An Austin-area residential mental health care facility is treating a large population experiencing homelessness while saving the local health care system millions annually, according to new peer-reviewed research from The University of Texas at Austin, published today in Psychiatric Services.

Researchers at the Lyndon B. Johnson School of Public Affairs and Dell Medical School compared the cost per mental health crisis episode at a psychiatric hospital ($6,382) or community hospital ($8,035) with the cost per episode at The Inn ($3,121), a 16-bed residential facility operated by Integral Care, Travis County’s mental health authority.

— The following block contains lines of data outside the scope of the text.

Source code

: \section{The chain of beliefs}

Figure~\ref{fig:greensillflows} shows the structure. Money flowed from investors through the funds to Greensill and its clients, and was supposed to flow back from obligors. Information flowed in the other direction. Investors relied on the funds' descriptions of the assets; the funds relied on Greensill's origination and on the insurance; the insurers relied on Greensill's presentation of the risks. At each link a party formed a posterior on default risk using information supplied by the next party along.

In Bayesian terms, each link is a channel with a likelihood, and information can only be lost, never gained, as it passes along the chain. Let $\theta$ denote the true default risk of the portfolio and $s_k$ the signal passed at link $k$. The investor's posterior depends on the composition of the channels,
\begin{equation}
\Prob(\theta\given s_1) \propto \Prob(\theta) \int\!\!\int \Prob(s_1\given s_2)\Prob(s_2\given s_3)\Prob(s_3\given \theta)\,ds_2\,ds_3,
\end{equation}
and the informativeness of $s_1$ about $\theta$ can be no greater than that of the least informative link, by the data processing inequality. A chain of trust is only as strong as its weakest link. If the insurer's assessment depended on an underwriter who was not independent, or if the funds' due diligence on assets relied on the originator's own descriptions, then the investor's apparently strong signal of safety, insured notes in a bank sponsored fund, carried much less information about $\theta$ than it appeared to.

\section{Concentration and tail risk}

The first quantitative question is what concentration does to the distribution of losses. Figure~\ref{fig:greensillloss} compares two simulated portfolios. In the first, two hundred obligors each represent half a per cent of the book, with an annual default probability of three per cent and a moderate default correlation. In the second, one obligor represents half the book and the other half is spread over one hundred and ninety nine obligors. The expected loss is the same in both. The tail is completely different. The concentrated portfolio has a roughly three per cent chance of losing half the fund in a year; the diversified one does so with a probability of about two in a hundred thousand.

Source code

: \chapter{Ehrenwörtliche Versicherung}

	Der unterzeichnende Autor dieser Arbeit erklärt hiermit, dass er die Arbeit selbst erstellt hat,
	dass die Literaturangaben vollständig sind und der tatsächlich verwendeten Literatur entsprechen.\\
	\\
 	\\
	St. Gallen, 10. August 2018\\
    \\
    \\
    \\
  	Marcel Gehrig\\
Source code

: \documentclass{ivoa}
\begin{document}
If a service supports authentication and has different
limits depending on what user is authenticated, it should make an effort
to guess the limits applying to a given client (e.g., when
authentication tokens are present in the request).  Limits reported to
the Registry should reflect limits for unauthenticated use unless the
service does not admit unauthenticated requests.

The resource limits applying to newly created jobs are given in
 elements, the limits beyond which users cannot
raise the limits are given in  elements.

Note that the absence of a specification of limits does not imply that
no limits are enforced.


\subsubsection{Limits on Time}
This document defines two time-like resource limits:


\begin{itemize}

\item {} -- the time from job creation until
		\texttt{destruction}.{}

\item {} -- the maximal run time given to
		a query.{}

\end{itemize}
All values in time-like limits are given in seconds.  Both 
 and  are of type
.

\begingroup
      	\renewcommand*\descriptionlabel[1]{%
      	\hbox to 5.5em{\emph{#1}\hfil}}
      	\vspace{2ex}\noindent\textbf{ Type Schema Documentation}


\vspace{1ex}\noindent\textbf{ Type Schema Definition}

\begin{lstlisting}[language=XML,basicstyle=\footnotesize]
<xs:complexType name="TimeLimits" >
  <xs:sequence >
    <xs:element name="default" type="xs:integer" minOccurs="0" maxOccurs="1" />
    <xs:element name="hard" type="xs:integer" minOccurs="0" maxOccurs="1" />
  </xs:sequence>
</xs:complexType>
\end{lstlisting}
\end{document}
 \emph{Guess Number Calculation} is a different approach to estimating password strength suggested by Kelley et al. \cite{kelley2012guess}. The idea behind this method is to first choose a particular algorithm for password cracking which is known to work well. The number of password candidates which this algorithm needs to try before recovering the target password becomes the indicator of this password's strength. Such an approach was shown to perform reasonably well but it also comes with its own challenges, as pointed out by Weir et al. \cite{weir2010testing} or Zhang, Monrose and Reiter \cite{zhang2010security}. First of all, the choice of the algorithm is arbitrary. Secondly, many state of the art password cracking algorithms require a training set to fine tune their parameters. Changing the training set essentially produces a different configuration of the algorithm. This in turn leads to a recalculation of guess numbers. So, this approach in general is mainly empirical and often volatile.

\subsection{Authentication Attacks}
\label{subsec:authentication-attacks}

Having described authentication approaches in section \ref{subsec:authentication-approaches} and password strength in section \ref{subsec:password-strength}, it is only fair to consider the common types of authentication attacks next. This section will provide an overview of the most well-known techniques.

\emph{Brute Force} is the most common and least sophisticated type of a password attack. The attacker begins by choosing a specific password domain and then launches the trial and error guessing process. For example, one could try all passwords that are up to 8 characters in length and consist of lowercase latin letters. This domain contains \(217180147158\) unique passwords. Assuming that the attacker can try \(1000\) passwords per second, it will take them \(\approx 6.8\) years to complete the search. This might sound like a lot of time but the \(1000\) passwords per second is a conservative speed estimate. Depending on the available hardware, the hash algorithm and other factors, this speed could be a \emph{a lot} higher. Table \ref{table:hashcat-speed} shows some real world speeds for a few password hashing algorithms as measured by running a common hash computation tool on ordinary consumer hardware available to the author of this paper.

Findings show that The Inn, which provides up to 7 days of support to adults recovering from a mental health crisis, saved the local health care system between $1.87 million and $2.82 million annually from 2017 to 2019 when compared with the same treatment and length of stay in a hospital setting. Services at The Inn include help regaining stability, medication, 24/7 nursing services, alcohol and drug use recovery support, and mental health support groups. Clients are also connected to other Integral Care programs and local resources for ongoing care and recovery support. Researchers say their findings suggest places such as The Inn, known as crisis residential treatment programs, can deliver improved patient outcomes while saving money for the health care sector.

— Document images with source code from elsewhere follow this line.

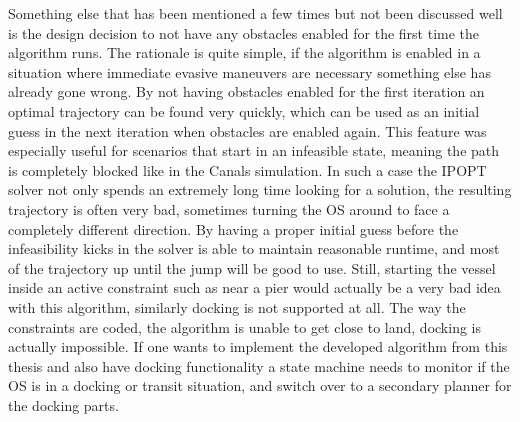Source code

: Something else that has been mentioned a few times but not been discussed well is the design decision to not have any obstacles enabled for the first time the algorithm runs.
The rationale is quite simple, if the algorithm is enabled in a situation where immediate evasive maneuvers are necessary something else has already gone wrong. By not having
obstacles enabled for the first iteration an optimal trajectory can be found very quickly, which can be used as an initial guess in the next iteration when obstacles are enabled again.
This feature was especially useful for scenarios that start in an infeasible state, meaning the path is completely blocked like in the Canals simulation. In such a case the IPOPT
solver not only spends an extremely long time looking for a solution, the resulting trajectory is often very bad, sometimes turning the OS around to face a completely different direction.
By having a proper initial guess before the infeasibility kicks in the solver is able to maintain reasonable runtime, and most of the trajectory up until the jump will be good to use.
Still, starting the vessel inside an active constraint such as near a pier would actually be a very bad idea with this algorithm, similarly docking is not supported at all. The way
the constraints are coded, the algorithm is unable to get close to land, docking is actually impossible. If one wants to implement the developed algorithm from this thesis and also have
docking functionality a state machine needs to monitor if the OS is in a docking or transit situation, and switch over to a secondary planner for the docking parts.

“Even though The Inn saves the health system money while improving outcomes, health care is so fragmented that the provider, Integral Care, doesn’t benefit from the savings,” said co-author Stephen Strakowski, vice dean of research at Dell Med. “Consequently, this fragmentation disincentivizes more beneficial programs like this one from being created.”

The Inn provided care to 1,371 unique individuals and treated a total of 1,719 episodes during the three-year study period. Ninety percent of these patients lived below the federal poverty level, with more than half (54%) experiencing homelessness. If all the individuals treated at The Inn had instead been treated at a local psychiatric hospital, the total extra cost to the health care system would have been $5.61 million or $1.87 million annually. Similarly, if all the individuals treated at The Inn had instead been treated at a local community hospital, the total extra cost to the health care system would have been $8.45 million or $2.82 million annually.

“This was an inspiring study to do,” said Todd Olmstead, associate professor of public affairs at The University of Texas at Austin. “It’s always nice to see programs that both help people recover and save money at the same time. Compared to hospitals, Integral Care carries lower overhead – think ‘no CT or MRI machines or operating rooms’ – and has lower operating expenses. And many studies have consistently shown that, compared with hospitalization, programs like The Inn typically have similar clinical outcomes and greater patient satisfaction.”

Unlike most inpatient hospital settings, crisis residential treatment centers provide a less restrictive, home-like atmosphere. Federal agencies and advocates have identified residential programs as one of the core crises services in a best practice continuum of care for those experiencing mental health challenges. In fact, residential programs are part of an ongoing regional effort to redevelop Texas’ psychiatric hospital system. In the 38 counties in Austin State Hospital’s service area, unmet mental health needs were responsible for $93 million in emergency department costs; $85 million in jail costs; and an additional $9 million in costs for mental health court, probation, and law enforcement in one year from 2015 to 2016.

“Integral Care has been providing crisis services in Travis County for over 50 years. Our goal is to provide the least restrictive level of care in order to help people rebuild their health and well-being after a mental health crisis,” said Dr. Kathleen Casey, senior director of clinical innovation and development at Integral Care. “Our collaboration with The University of Texas at Austin allows us not only to highlight the cost effectiveness of this care model, but also its positive impact on the health of those we serve. Community-based residential treatment, like The Inn, facilitates an ongoing relationship with people to better connect them from crisis stabilization to ongoing services that support their health and recovery.”

Researchers say future work can use these findings to improve public spending and the efficiency and effectiveness of the mental health care system.